The 82nd Annual Singing Christmas Tree took place at Belhaven University earlier this month.
The event first debuted to the public in 1933 and has become a yearly tradition. Belhaven’s Singing Christmas Tree was named one of the top 20 events in the Southeast by the Southeast Tourism Society, and has been featured in Southern Living Magazine.
We would like to share a video from this year’s event, featuring five timeless Christmas classics: O Christmas Tree, Jingle Bells, Joy to the World, Hark, the Herald Angels Sing and We Wish You a Merry Christmas.
In 1933, a group of faculty and students, led by music professor Mignonne Caldwell, had the idea to construct a wooden frame for the campus choir to stand on while performing traditional Christmas carols. Some 82 years later, that moment shines bright as America’s Oldest Singing Christmas Tree, a Belhaven University tradition.
This year’s performance, open to the public, takes place on December 5 and 6 at 7:30 p.m in the Athletic Bowl at the center of campus. This wonderful community event has been highlighted by the likes of Southern Living Magazine, and named among the top 20 events in the Southeast by the Southeast Tourism Society.

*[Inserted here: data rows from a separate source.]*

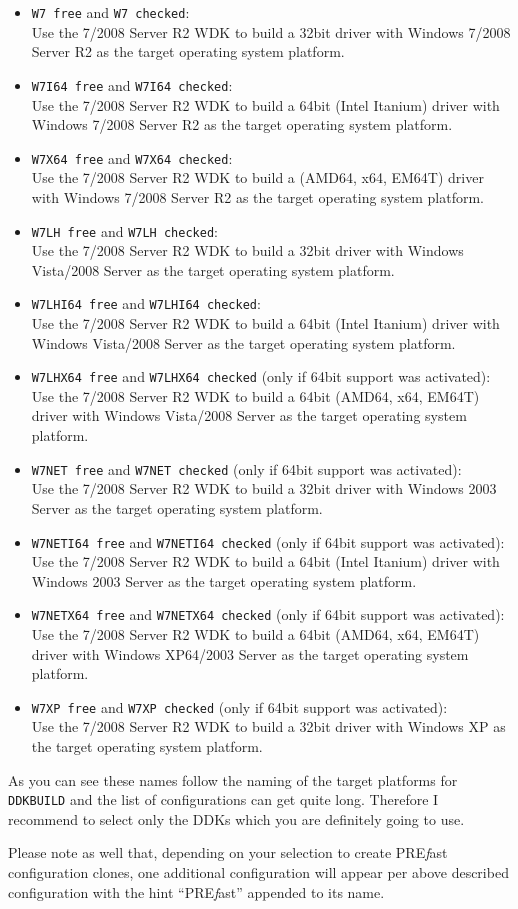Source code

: \documentclass[a4paper,titlepage]{report}
\newcommand{\prefast}[0]{\textsf{PRE\textsl{f}ast}}
\newcommand{\solcfg}[2]{\texttt{#1 free} and \texttt{#1 checked}:\\#2}
\newcommand{\solcfgsixfour}[2]{\texttt{#1 free} and \texttt{#1 checked} \textcolor[gray]{0.40}{\textsf{\small(only if 64bit support was activated)}}:\\#2}
\begin{document}
\begin{itemize}
  \item \solcfg{W7}{Use the 7/2008 Server R2 WDK to build a 32bit driver with Windows 7/2008 Server R2 as the target operating system platform.}
  \item \solcfg{W7I64}{Use the 7/2008 Server R2 WDK to build a 64bit (Intel Itanium) driver with Windows 7/2008 Server R2 as the target operating system platform.}
  \item \solcfg{W7X64}{Use the 7/2008 Server R2 WDK to build a (AMD64, x64, EM64T) driver with Windows 7/2008 Server R2 as the target operating system platform.}
  \item \solcfg{W7LH}{Use the 7/2008 Server R2 WDK to build a 32bit driver with Windows Vista/2008 Server as the target operating system platform.}
  \item \solcfg{W7LHI64}{Use the 7/2008 Server R2 WDK to build a 64bit (Intel Itanium) driver with Windows Vista/2008 Server as the target operating system platform.}
  \item \solcfgsixfour{W7LHX64}{Use the 7/2008 Server R2 WDK to build a 64bit (AMD64, x64, EM64T) driver with Windows Vista/2008 Server as the target operating system platform.}
  \item \solcfgsixfour{W7NET}{Use the 7/2008 Server R2 WDK to build a 32bit driver with Windows 2003 Server as the target operating system platform.}
  \item \solcfgsixfour{W7NETI64}{Use the 7/2008 Server R2 WDK to build a 64bit (Intel Itanium) driver with Windows 2003 Server as the target operating system platform.}
  \item \solcfgsixfour{W7NETX64}{Use the 7/2008 Server R2 WDK to build a 64bit (AMD64, x64, EM64T) driver with Windows XP64/2003 Server as the target operating system platform.}
  \item \solcfgsixfour{W7XP}{Use the 7/2008 Server R2 WDK to build a 32bit driver with Windows XP as the target operating system platform.}
\end{itemize}

As you can see these names follow the naming of the target platforms for \texttt{DDKBUILD}
and the list of configurations can get quite long. Therefore I recommend to select only
the DDKs which you are definitely going to use.

Please note as well that, depending on your selection to create \prefast{} configuration
clones, one additional configuration will appear per above described configuration
with the hint ``\prefast{}'' appended to its name.
\end{document}
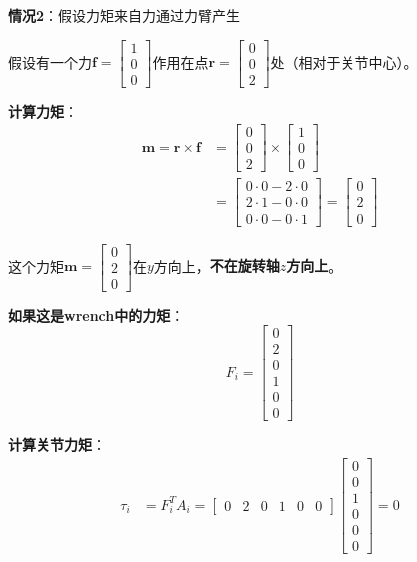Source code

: \documentclass[12pt,a4paper]{article}
\begin{document}
\textbf{情况2}：假设力矩来自力通过力臂产生

假设有一个力$\bm{f} = \begin{bmatrix} 1 \\ 0 \\ 0 \end{bmatrix}$作用在点$\bm{r} = \begin{bmatrix} 0 \\ 0 \\ 2 \end{bmatrix}$处（相对于关节中心）。

\textbf{计算力矩}：
\begin{align}
\bm{m} = \bm{r} \times \bm{f} &= \begin{bmatrix} 0 \\ 0 \\ 2 \end{bmatrix} \times \begin{bmatrix} 1 \\ 0 \\ 0 \end{bmatrix} \\
&= \begin{bmatrix} 0 \cdot 0 - 2 \cdot 0 \\ 2 \cdot 1 - 0 \cdot 0 \\ 0 \cdot 0 - 0 \cdot 1 \end{bmatrix} = \begin{bmatrix} 0 \\ 2 \\ 0 \end{bmatrix}
\end{align}

这个力矩$\bm{m} = \begin{bmatrix} 0 \\ 2 \\ 0 \end{bmatrix}$在$y$方向上，\textbf{不在旋转轴$z$方向上}。

\textbf{如果这是wrench中的力矩}：
\begin{equation}
F_i = \begin{bmatrix} 0 \\ 2 \\ 0 \\ 1 \\ 0 \\ 0 \end{bmatrix}
\end{equation}

\textbf{计算关节力矩}：
\begin{align}
\tau_i &= F_i^T A_i = \begin{bmatrix} 0 & 2 & 0 & 1 & 0 & 0 \end{bmatrix} \begin{bmatrix} 0 \\ 0 \\ 1 \\ 0 \\ 0 \\ 0 \end{bmatrix} = 0
\end{align}
\end{document}
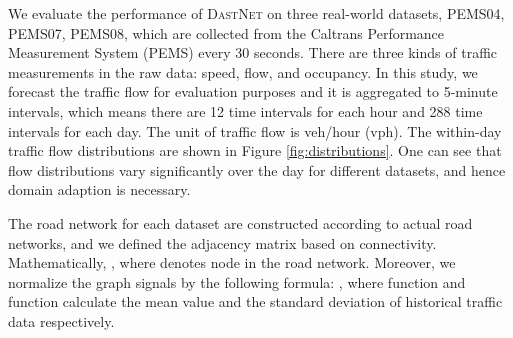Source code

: \documentclass[sigconf]{acmart}
\theoremstyle{definition}
\begin{document}
We evaluate the performance of \textsc{DastNet} on three real-world datasets, PEMS04, PEMS07, PEMS08, which are collected from the Caltrans Performance Measurement System (PEMS) \cite{caltrans} every 30 seconds. There are three kinds of traffic measurements in the raw data: speed, flow, and occupancy. In this study, we forecast the traffic flow for evaluation purposes and it is aggregated to 5-minute intervals, which means there are 12 time intervals for each hour and 288 time intervals for each day. The unit of traffic flow is veh/hour (vph).
The within-day traffic flow distributions are shown in Figure \ref{fig:distributions}. One can see that flow distributions vary significantly over the day for different datasets, and hence domain adaption is necessary.


The road network for each dataset are constructed according to actual road networks, and we defined the adjacency matrix based on connectivity. Mathematically, , where  denotes node  in the road network. Moreover, we normalize the graph signals by the following formula: , where function  and function  calculate the mean value and the standard deviation of historical traffic data respectively.
\end{document}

Ms. Bettye Quinn, Associate Professor of Education and Director of Elementary Education, has seen the event 77 of the 81 times it has taken place.
“I remember when I was three years old in 1937 and a family friend brought me to see the Belhaven Singing Christmas Tree for the first time,” recalled Ms. Quinn. “At the time, the tree was a group of 40 girls on a platform between the columns. They had on white robes and held bright lights that reflected into the lagoon. It was a glorious sight for a little child to see!”
Since then, the Singing Christmas Tree has taken on a few technological advances. A state of the art sound system is used and the candles remembered by Ms. Quinn have been replaced by LED lights. The 35-foot tall tree holds up to 100 men and women singers, and the LED lights change colors in various patterns and sequences according to the character of each Christmas carol.